Government Policies: Japanese subsidies have historically supported hybrids and hydrogen fuel-cell vehicles (Japan is the biggest proponent in the world of this largely obscure technology) over BEVs, and that is still the case. This contrasts with the aggressive EV subsidy policies in China and the US, which have accelerated EV adoption in those regions.
Supply Chain and Infrastructure: Japan has an immensely efficient supply chain for hybrid and gas vehicles. However, as a conservative country, both the private sector and the government are hesitant to develop Japan’s EV supply chain until there is more widespread adoption. Unfortunately, this adoption is unlikely to occur without an already developed supply chain. It's a classic case of "which came first, the chicken or the egg."
Strategic Moves to Catch Up
Despite these challenges, Japanese automakers are making significant strategic moves to catch up in the EV race. The Japanese government has also recognized the strategic importance of the EV industry and is providing substantial support. (Diamond | What happens if EVs stall?)
Toyota's Expansion

Despite Toyota’s so-far lackluster EV lineup, the company is leading the charge in Japan with aggressive expansion in its battery production capabilities. Toyota's efforts are expected to secure around ¥120 billion in subsidies for FY2024, underscoring its dominant position in the industry.
Main EV efforts:
PPES: Prime Planet Energy & Solutions, a joint venture with Panasonic, is producing batteries at the Himeji plant in Hyogo Prefecture. This facility is a cornerstone of Toyota’s strategy to integrate battery production within its operations. By expanding this plant, Toyota aims to meet the growing demand for EV batteries and reduce its reliance on external suppliers. This move not only ensures quality control but also enhances production efficiency and cost management.

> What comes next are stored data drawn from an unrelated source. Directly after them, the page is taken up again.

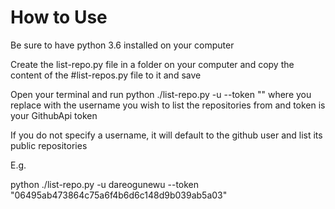 # How to Use

Be sure to have python 3.6 installed on your computer

Create the list-repo.py file in a folder on your computer and copy the content of the #list-repos.py file to it and save

Open your terminal and run python ./list-repo.py -u <username> --token "<insert token>" where you replace with the username you wish to list the repositories from and token is your GithubApi token

If you do not specify a username, it will default to the github user and list its public repositories

E.g.

python ./list-repo.py -u dareogunewu --token "06495ab473864c75a6f4b6d6c148d9b039ab5a03"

PEVE: Primearth EV Energy, another critical part of Toyota’s battery strategy, is expanding the Kosai plant in Shizuoka Prefecture. This facility focuses on producing batteries for Toyota’s expanding EV lineup. The investment in PEVE highlights Toyota’s commitment to securing a stable and high-quality battery supply, crucial for scaling up its EV production. By having a dedicated battery production line, Toyota can ensure a consistent supply of cutting-edge batteries, which is essential for maintaining its competitive edge.
Toyota’s approach is both comprehensive and aggressive, reflecting its understanding of the urgent need to catch up in the EV race. By securing control over its battery production and leveraging substantial government subsidies, Toyota is positioning itself to reclaim its leadership in the automotive industry. However, it remains to be seen if these moves will be sufficient to match the rapid advancements of competitors like Tesla and BYD.
Honda's Strategic Alliance
Honda might be late to the game, but for being a relatively small car manufacturer, they are going full throttle! In collaboration with the Japanese battery manufacturer GS Yuasa, the company is building a new factory in Shiga Prefecture with a massive investment of ¥434.1 billion. This collaboration aims to shift from hybrid vehicle (HV) batteries to focus more on BEVs.
Main EV efforts:
GS Yuasa: Partnering with Honda to build a new plant in Shiga, GS Yuasa is playing a critical role in Honda’s EV strategy. The new factory will significantly increase Honda’s battery production capacity, enabling it to support its ambitious EV production targets. This partnership reflects Honda’s strategic pivot towards BEVs, recognizing the need to reduce its reliance on hybrids to stay competitive in the global market. By leveraging GS Yuasa’s expertise, Honda can accelerate its transition to EVs while maintaining high standards of battery performance and reliability.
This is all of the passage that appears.